Details of his presidency are, at best, vaguely understood, and mostly we ignore his political legacy. Bay of Pigs? Don’t harsh the mellow, bro – just look at that hair.
The Murrow interview serves as excellent icon maintenance, and the exact kind of artefact that seems to have given America selective memory when it comes to Jack Kennedy.
I’m in a darkened theatre, watching the clip in the museum and library in Columbia Point, Boston that bears the 35th president’s name. The building is a gilded tribute to impossibilities of the Kennedy family: impossible amounts of power, handsomeness and charisma.
There’s JFK doing ridiculously JFK things wherever you look: JFK being smooth in Ireland; JFK playing football shirtless on Cape Cod; JFK being a war hero; JFK – seated next to his brother, Bobby – tangling with Jimmy Hoffa during a congressional hearing; JFK breaking ground on civil rights; JFK winning the biggest dick-swinging contest of the 1960s, also known as the Cuban Missile Crisis. Most importantly, JFK being elegant and dignified while doing all of those things.
The problem? The reality of the Kennedy family has always been much more interesting than all the “Camelot” and “King Arthur” bullshit the family – as well as large sections of the American media – seems so keen to foist on a public still hungry for myth.
But walking around the museum, I get the impression that Kennedy was steered to the Oval Office by divine intervention, not by his ridiculously wealthy, connected and driven father.
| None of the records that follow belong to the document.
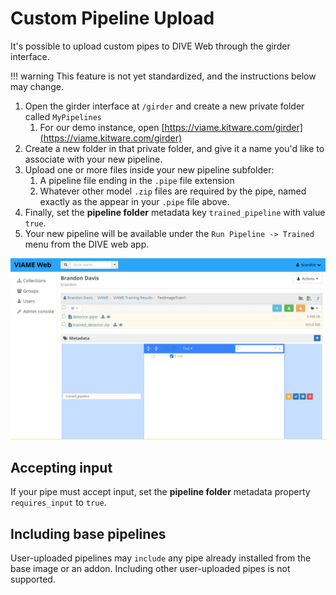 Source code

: # Custom Pipeline Upload

It's possible to upload custom pipes to DIVE Web through the girder interface.

!!! warning
    This feature is not yet standardized, and the instructions below may change.

1. Open the girder interface at `/girder` and create a new private folder called `MyPipelines`
    1. For our demo instance, open [https://viame.kitware.com/girder](https://viame.kitware.com/girder)
1. Create a new folder in that private folder, and give it a name you'd like to associate with your new pipeline.
1. Upload one or more files inside your new pipeline subfolder:
    1. A pipeline file ending in the `.pipe` file extension
    1. Whatever other model `.zip` files are required by the pipe, named exactly as the appear in your `.pipe` file above.
1. Finally, set the **pipeline folder** metadata key `trained_pipeline` with value `true`.
1. Your new pipeline will be available under the `Run Pipeline -> Trained` menu from the DIVE web app.

![Upload Pipeline](images/Misc/UploadPipeline.png)

## Accepting input

If your pipe must accept input, set the **pipeline folder** metadata property `requires_input` to `true`.

## Including base pipelines

User-uploaded pipelines may `include` any pipe already installed from the base image or an addon. Including other user-uploaded pipes is not supported.
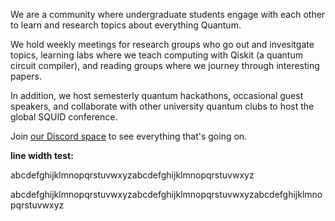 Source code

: We are a community where undergraduate students engage with each other to learn and research topics about everything Quantum.

We hold weekly meetings for research groups who go out and invesitgate topics, learning labs where we teach computing with Qiskit (a quantum circuit compiler), and reading groups where we journey through interesting papers.

In addition, we host semesterly quantum hackathons, occasional guest speakers, and collaborate with other university quantum clubs to host the global SQUID conference.

Join [our Discord space](https://discord.gg/UBnRaHuzF9) to see everything that's going on.

**line width test:**

abcdefghijklmnopqrstuvwxyzabcdefghijklmnopqrstuvwxyz

abcdefghijklmnopqrstuvwxyzabcdefghijklmnopqrstuvwxyzabcdefghijklmnopqrstuvwxyz

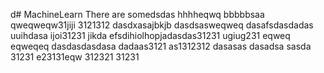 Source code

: d# MachineLearn
There are somedsdas
hhhheqwq
bbbbbsaa
qweqweqw31jiji
3121312
dasdxasajbkjb
dasdsasweqweq
dasafsdasdadas
uuihdasa
ijoi31231
jikda
efsdihiolhopjadasdas31231
ugiug231
eqweq
eqweqeq
dasdasdasdasa
dadaas3121
as1312312
dasasas
dasadsa
sasda
31231
e23131eqw
312321
31231

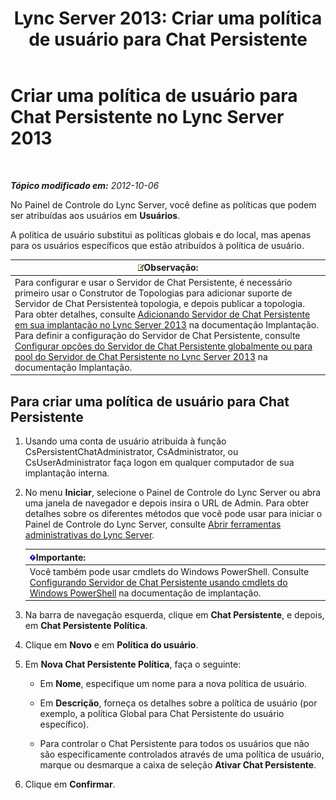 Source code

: ﻿---
title: 'Lync Server 2013: Criar uma política de usuário para Chat Persistente'
TOCTitle: Criar uma política de usuário para Chat Persistente
ms:assetid: aa3774af-d442-4206-8a68-2fbb9102e9d6
ms:mtpsurl: https://technet.microsoft.com/pt-br/library/JJ205170(v=OCS.15)
ms:contentKeyID: 49307743
ms.date: 05/19/2016
mtps_version: v=OCS.15
ms.translationtype: HT
---

# Criar uma política de usuário para Chat Persistente no Lync Server 2013

 

_**Tópico modificado em:** 2012-10-06_

No Painel de Controle do Lync Server, você define as políticas que podem ser atribuídas aos usuários em **Usuários**.

A política de usuário substitui as políticas globais e do local, mas apenas para os usuários específicos que estão atribuídos à política de usuário.

<table>
<thead>
<tr class="header">
<th><img src="images/Gg425756.note(OCS.15).gif" title="note" alt="note" />Observação:</th>
</tr>
</thead>
<tbody>
<tr class="odd">
<td>Para configurar e usar o Servidor de Chat Persistente, é necessário primeiro usar o Construtor de Topologias para adicionar suporte de Servidor de Chat Persistenteà topologia, e depois publicar a topologia. Para obter detalhes, consulte <a href="lync-server-2013-adding-persistent-chat-server-to-your-deployment.md">Adicionando Servidor de Chat Persistente em sua implantação no Lync Server 2013</a> na documentação Implantação.<br />
Para definir a configuração do Servidor de Chat Persistente, consulte <a href="lync-server-2013-configure-persistent-chat-server-options-globally-or-for-persistent-chat-server-pool.md">Configurar opções do Servidor de Chat Persistente globalmente ou para pool do Servidor de Chat Persistente no Lync Server 2013</a> na documentação Implantação.</td>
</tr>
</tbody>
</table>


## Para criar uma política de usuário para Chat Persistente

1.  Usando uma conta de usuário atribuída à função CsPersistentChatAdministrator, CsAdministrator, ou CsUserAdministrator faça logon em qualquer computador de sua implantação interna.

2.  No menu **Iniciar**, selecione o Painel de Controle do Lync Server ou abra uma janela de navegador e depois insira o URL de Admin. Para obter detalhes sobre os diferentes métodos que você pode usar para iniciar o Painel de Controle do Lync Server, consulte [Abrir ferramentas administrativas do Lync Server](lync-server-2013-open-lync-server-administrative-tools.md).
    
    <table>
    <thead>
    <tr class="header">
    <th><img src="images/Gg425939.important(OCS.15).gif" title="important" alt="important" />Importante:</th>
    </tr>
    </thead>
    <tbody>
    <tr class="odd">
    <td>Você também pode usar cmdlets do Windows PowerShell. Consulte <a href="configuring-persistent-chat-server-by-using-windows-powershell-cmdlets.md">Configurando Servidor de Chat Persistente usando cmdlets do Windows PowerShell</a> na documentação de implantação.</td>
    </tr>
    </tbody>
    </table>


3.  Na barra de navegação esquerda, clique em **Chat Persistente**, e depois, em **Chat Persistente Política**.

4.  Clique em **Novo** e em **Política do usuário**.

5.  Em **Nova Chat Persistente Política**, faça o seguinte:
    
      - Em **Nome**, especifique um nome para a nova política de usuário.
    
      - Em **Descrição**, forneça os detalhes sobre a política de usuário (por exemplo, a política Global para Chat Persistente do usuário específico).
    
      - Para controlar o Chat Persistente para todos os usuários que não são especificamente controlados através de uma política de usuário, marque ou desmarque a caixa de seleção **Ativar Chat Persistente**.

6.  Clique em **Confirmar**.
Here, the Kennedy mythos is still strong and pristine. I want to know how the political sausage was made. What about the allegations that his father used mob connections to get the vote out for his son? What about rumours that a Kennedy speechwriter was the one who actually wrote Profiles in Courage, the book that won Kennedy the Pulitzer? Did he drag his feet on civil rights, as some historians maintain? What of his misread of Vietnam? His rocky relationship with his successor, Lyndon B Johnson? His pedestrian record in Congress? Or the fact that he loved to sleep around so much?
Jackie Kennedy’s wedding dress
Instead, displayed in the museum, there is Jackie Kennedy’s wedding dress.
Before the museum, I went to JFK’s birthplace, a house on a quiet street in Brookline, Massachusetts that’s now a national landmark. It was another exercise in carefully cultivated Kennedy family lore. We look at the room he was born in. There is talk of the type of motifs the bed linens had. I had to suppress a groan when the tour guide told us one of JFK’s favourite books as a child was King Arthur. Because of course it was. I really just want to know if his father brought his mistresses back here.
Irish Catholic families from Massachusetts like mine are supposed to be ground zero for unabashed and steadfast Kennedy adulation. A framed photo of JFK is supposed to adorn all of our grandmothers’ wood-panelled walls, right next to the lace curtains and photo of the Pope. Growing up, I took my political cues from JFK’s younger brother, the late Senator Edward M Kennedy. If the senator was for it, I was for it. (Chappaquiddick and the senator’s propensity to act like a frat boy on Kentucky Derby Day for long stretches of his Capitol Hill career is a whole other discussion, but it’s fair to say that the Kennedy brand can take quite a battering.)
But listening to the tour guide drone on about the mothering techniques of Rose Kennedy (hugs were rationed out to the kids, we are told), I don’t know how to feel about my state’s most famous family.
Take the sole Kennedy left in Congress, 33-year-old US Rep Joseph P Kennedy III – Bobby’s grandson – who began his first term earlier this year. The former prosecutor appears to be a smart, hardworking politician. But there are plenty of young and capable assistant district attorneys in Boston. Only one, however, has the political juice to get elected to Congress.
The tragedies of JFK and his brother Bobby, as well as the significant political power the family still wields, has a lot to do with all of that. That’s to say nothing of JFK’s daughter, Caroline Kennedy, briefly pursuing the Senate seat vacated by Hillary Clinton back in late 2008 and early 2009. Call me naïve, but I find it slightly irritating when public office is treated as a birthright. The phrase: “Who the fuck do they think they are?” pops into my mind, followed immediately by the answer: They think they’re the Kennedy family.
Writing this today, on the 50th anniversary of his death, I’m still working out how I feel about all things Kennedy. But in the museum, there’s a moment when the man himself summarises my thoughts pretty succinctly. In a recorded speech looped over some Kennedy footage, JFK is talking about the perils of myth-making. Myths can often be more dangerous than bald-faced lies, apparently.
“Mythology distracts us everywhere,” he says. I believe him.